DATA SHOWN: Begin

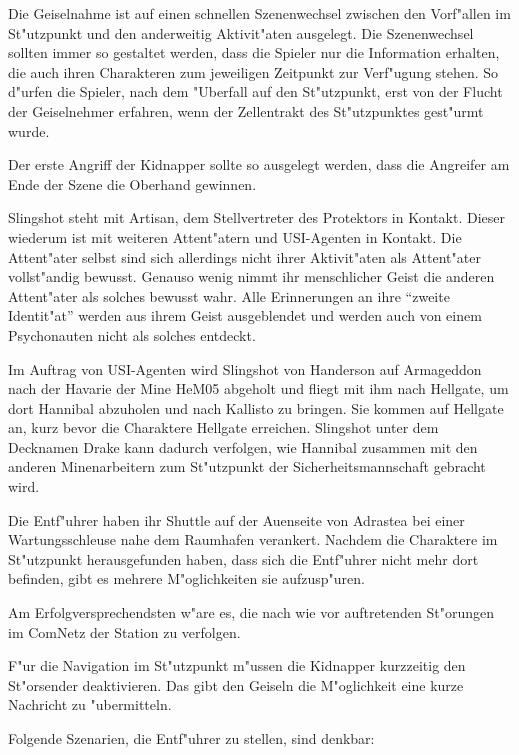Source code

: \begin{remarks}
	Die Geiselnahme ist auf einen schnellen Szenenwechsel zwischen den Vorf"allen im St"utzpunkt und den anderweitig Aktivit"aten ausgelegt. Die Szenenwechsel sollten immer so gestaltet werden, dass die Spieler nur die Information erhalten, die auch ihren Charakteren zum jeweiligen Zeitpunkt zur Verf"ugung stehen. So d"urfen die Spieler, nach dem "Uberfall auf den St"utzpunkt, erst von der Flucht der Geiselnehmer erfahren, wenn der Zellentrakt des St"utzpunktes gest"urmt wurde.
	
	Der erste Angriff der Kidnapper sollte so ausgelegt werden, dass die Angreifer am Ende der Szene die Oberhand gewinnen.

	Slingshot steht mit Artisan, dem Stellvertreter des Protektors in Kontakt. Dieser wiederum ist mit weiteren Attent"atern und USI-Agenten in Kontakt. Die Attent"ater selbst sind sich allerdings nicht ihrer Aktivit"aten als Attent"ater vollst"andig bewusst. Genauso wenig nimmt ihr menschlicher Geist die anderen Attent"ater als solches bewusst wahr. Alle Erinnerungen an ihre "`zweite Identit"at"' werden aus ihrem Geist ausgeblendet und werden auch von einem Psychonauten nicht als solches entdeckt.
	
	Im Auftrag von USI-Agenten wird Slingshot von Handerson auf Armageddon nach der Havarie der Mine HeM05 abgeholt und fliegt mit ihm nach Hellgate, um dort Hannibal abzuholen und nach Kallisto zu bringen. Sie kommen auf Hellgate an, kurz bevor die Charaktere Hellgate erreichen. Slingshot unter dem Decknamen Drake kann dadurch verfolgen, wie Hannibal zusammen mit den anderen Minenarbeitern zum St"utzpunkt der Sicherheitsmannschaft gebracht wird.
\end{remarks}



Die Entf"uhrer haben ihr Shuttle auf der Au\3enseite von Adrastea bei einer Wartungsschleuse nahe dem Raumhafen verankert. Nachdem die Charaktere im St"utzpunkt herausgefunden haben, dass sich die Entf"uhrer nicht mehr dort befinden, gibt es mehrere M"oglichkeiten sie aufzusp"uren. 

Am Erfolgversprechendsten w"are es, die nach wie vor auftretenden St"orungen im ComNetz der Station zu verfolgen. 

F"ur die Navigation im St"utzpunkt m"ussen die Kidnapper kurzzeitig den St"orsender deaktivieren. Das gibt den Geiseln die M"oglichkeit eine kurze Nachricht zu "ubermitteln.

Folgende Szenarien, die Entf"uhrer zu stellen, sind denkbar:

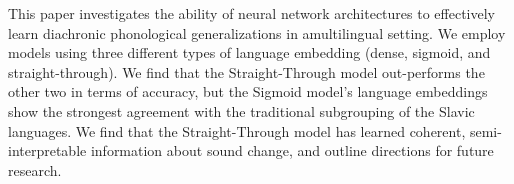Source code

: This paper  investigates  the  ability  of  neural  network  architectures  to  effectively  learn diachronic  phonological  generalizations  in  amultilingual  setting.   We  employ  models  using three  different types  of language embedding  (dense,  sigmoid,  and  straight-through). We find that the Straight-Through model out-performs the other two in terms of accuracy, but the Sigmoid model's language embeddings show the strongest agreement with the traditional  subgrouping  of  the  Slavic  languages. We find that the Straight-Through model has learned coherent,  semi-interpretable information  about  sound  change,  and  outline  directions for future research.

DATA SHOWN: End

WORK TO BE COMPLETED: Only lines holding the string "Kidnapper" are wanted; gather each one from the entries above.

EXPECTED OUTPUT:
	Der erste Angriff der Kidnapper sollte so ausgelegt werden, dass die Angreifer am Ende der Szene die Oberhand gewinnen.
F"ur die Navigation im St"utzpunkt m"ussen die Kidnapper kurzzeitig den St"orsender deaktivieren. Das gibt den Geiseln die M"oglichkeit eine kurze Nachricht zu "ubermitteln.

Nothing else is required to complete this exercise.